Activate the environment:

source activate photoz or conda activate photoz

Code is ready to run !

Quickstart

Tutorial to run a simple example.

Preprocessing

The following commands takes the ShapePipe output tile catalogs in candide /n17data/ directory and preprocess it into a .csv catalog. Redshift distribution plots are also generated and can be found in 'output/ps3pi_cfis/[output_name]/figures/'.

Note: CFIS data is not public, please put your ShapePipe output catalog into 'example/ps3pi_cfis/tile/' if you don't have access to candide and change params_ps3pi_cfis.py config file.

python photoz.py --survey ps3pi_cfis --clean True --input params_ps3pi_cfis

python photoz.py --survey ps3pi_cfis --make True --input params_ps3pi_cfis

python photoz.py --survey ps3pi_cfis --join True --input params_ps3pi_cfis

python photoz.py --survey ps3pi_cfis --generate_plots True --input params_ps3pi_cfis

Machine learning algorithms

The following command runs the random forest (RF) algorithm with default hyperparameters through the catalogs/MediumDeep_CFHT_CFIS_R_matched_catalog_2.csv catalog using the example/params_ps3pi_cfis.py config file. It hen optimizes the RF hyperparameters using HyperOpt with a pre-defined parameter grid.

python photoz.py --survey ps3pi_cfis --learning True --preprocess drop --algorithm RF --optimize HyperOpt --input params_ps3pi_cfis

Output files are saved in output/ps3pi_cfis/[outpu_name]/[figures, files] directories. See Usage for more details.

Machine learning algorithms

PhotoZ combines state of the art machine learning algorithms and implements the most used Python libraries: Scikit-Learn, TensorFlow, Keras,XGBoost, LightGBM, HyperOpt, etc.

Terminology

  • RF: random forest.
  • ANN: artificial neural network.
  • XGB: XGBoost.
  • LGB: LightGBM
  • SVR: support vector regression.
  • KRR: kernel ridge regression
  • GBR: gradient boosting regression.
  • LASSO: least absolute shrinkage and selection operator.
  • ENET: elastic net regularization.
  • MLM: machine-learning method, may refer to ANN, RF or any other machine learning algorithm.
  • spec-z: spectroscopic redshift (the true redshift or the target of the regression).
  • photo-z: the derived redshift value from an MLM estimator.

Usage

The following section presents the different parameters that need to be filled in params.py as well as the different arguments that can be used in order to preprocess ShapePipe's individual tile catalogs from module paste_cat_runner and run the machine learning algorithm on those catalogs.

Parameters

Input parameters are found in params.py. The following parameters are required for any process.
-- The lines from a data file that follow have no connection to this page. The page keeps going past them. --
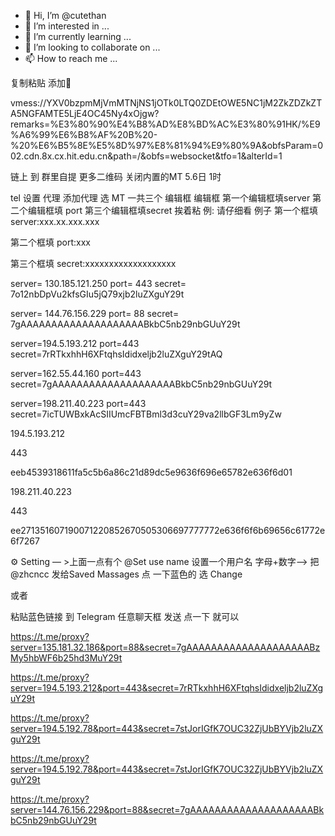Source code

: - 👋 Hi, I’m @cutethan
- 👀 I’m interested in ...
- 🌱 I’m currently learning ...
- 💞️ I’m looking to collaborate on ...
- 📫 How to reach me ...

<!---
cutethan/cutethan is a ✨ special ✨ repository because its `README.md` (this file) appears on your GitHub profile.
You can click the Preview link to take a look at your changes.
--->


复制粘贴 添加🚀

vmess://YXV0bzpmMjVmMTNjNS1jOTk0LTQ0ZDEtOWE5NC1jM2ZkZDZkZTA5NGFAMTE5LjE4OC45Ny4xOjgw?remarks=%E3%80%90%E4%B8%AD%E8%BD%AC%E3%80%91HK/%E9%A6%99%E6%B8%AF%20B%20-%20%E6%B5%8E%E5%8D%97%E8%81%94%E9%80%9A&obfsParam=002.cdn.8x.cx.hit.edu.cn&path=/&obfs=websocket&tfo=1&alterId=1

链上 到 群里自提 更多二维码 关闭内置的MT
5.6日 1时

tel 设置 代理 添加代理 选 MT 
一共三个 编辑框 编辑框 
第一个编辑框填server 
第二个编辑框填  port 
第三个编辑框填secret 
挨着粘
例:
请仔细看 例子
第一个框填 server:xxx.xx.xxx.xxx

第二个框填 port:xxx

第三个框填 secret:xxxxxxxxxxxxxxxxxxx

server= 130.185.121.250
port= 443
secret= 7o12nbDpVu2kfsGIu5jQ79xjb2luZXguY29t

server= 144.76.156.229
port= 88
secret= 7gAAAAAAAAAAAAAAAAAAAABkbC5nb29nbGUuY29t

server=194.5.193.212
port=443
secret=7rRTkxhhH6XFtqhsIdidxeljb2luZXguY29tAQ

server=162.55.44.160
port=443
secret=7gAAAAAAAAAAAAAAAAAAAABkbC5nb29nbGUuY29t

server=198.211.40.223
port=443
secret=7icTUWBxkAcSIIUmcFBTBml3d3cuY29va2llbGF3Lm9yZw

194.5.193.212  

443

eeb4539318611fa5c5b6a86c21d89dc5e9636f696e65782e636f6d01

198.211.40.223

443

ee271351607190071220852670505306697777772e636f6f6b69656c61772e6f7267


⚙️ Setting — >上面一点有个 @Set use name 设置一个用户名 字母+数字—> 把 @zhcncc 发给Saved Massages 点 一下蓝色的 选 Change 

或者

粘贴蓝色链接 到 Telegram 任意聊天框 发送 点一下 就可以

https://t.me/proxy?server=135.181.32.186&port=88&secret=7gAAAAAAAAAAAAAAAAAAAABzMy5hbWF6b25hd3MuY29t

https://t.me/proxy?server=194.5.193.212&port=443&secret=7rRTkxhhH6XFtqhsIdidxeljb2luZXguY29t

https://t.me/proxy?server=194.5.192.78&port=443&secret=7stJorIGfK7OUC32ZjUbBYVjb2luZXguY29t

https://t.me/proxy?server=194.5.192.78&port=443&secret=7stJorIGfK7OUC32ZjUbBYVjb2luZXguY29t

https://t.me/proxy?server=144.76.156.229&port=88&secret=7gAAAAAAAAAAAAAAAAAAAABkbC5nb29nbGUuY29t




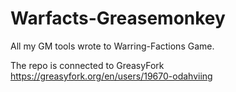# Warfacts-Greasemonkey

All my GM tools wrote to Warring-Factions Game.

The repo is connected to GreasyFork<br />
https://greasyfork.org/en/users/19670-odahviing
  • bands: (list) name of the different bands in your catalog (e.g. ['R', 'U', 'I', 'Z'])
  • output_path: (optional, str) path to save ouput files into. Defaults to current directory.
  • output_name: (str) directory in which to save output files (files also contain ouput_name).
  • temp_path: (str) path used to create temporary files (files are usually heavy).

Preprocessing

Input parameters are found in params.py. The following parameters are required for preprocessing calculation:

  • spectral_path: (str) path to the directory containing the spectral catalogs.
  • spectral_names: (list) list containing all spectral catalog file names. Catalogs must be .fits files. Catalog headers must contain: ra, dec, z.
  • path_to_tile_run: (str) path to the directory containing the spectral_surveys directories in which shapepipe was ran
  • spectral_surveys: (list) names of the spectral surveys (e.g. ['SDSS', 'eBOSS']). Must be ordered in the same way as spectral_names.
  • input_path: (optional, str or bool) replaces the path created with path_to_tile_run and spectral_surveys (example only). Defaults to False.
  • vignet: (bool) if True, PhotoZ will output a 4d npy tensor containing all the matched object images in all bands.

Note 1: when running the preprocessing function python photoz.py --make True --survey SURVNAME, where SURVNAME is the survey name (either 'unions' or 'ps3pi_cfis'), a .csv spectral_catalog with columns RA, DEC, Z_SPEC is created from the original fits file.

Note 2: please ensure that the paste_cat_runner was the last Shapepipe module to run. Otherwise, PhotoZ won't read the correct file.

Note 3: path to paste_cat_runner is defined as path_to_tile_run/SURVNAME/spectral_survey/output/ where SURVNAME is either 'unions' or 'ps3pi_cifs' and spectral_survey is in spectral_surveys.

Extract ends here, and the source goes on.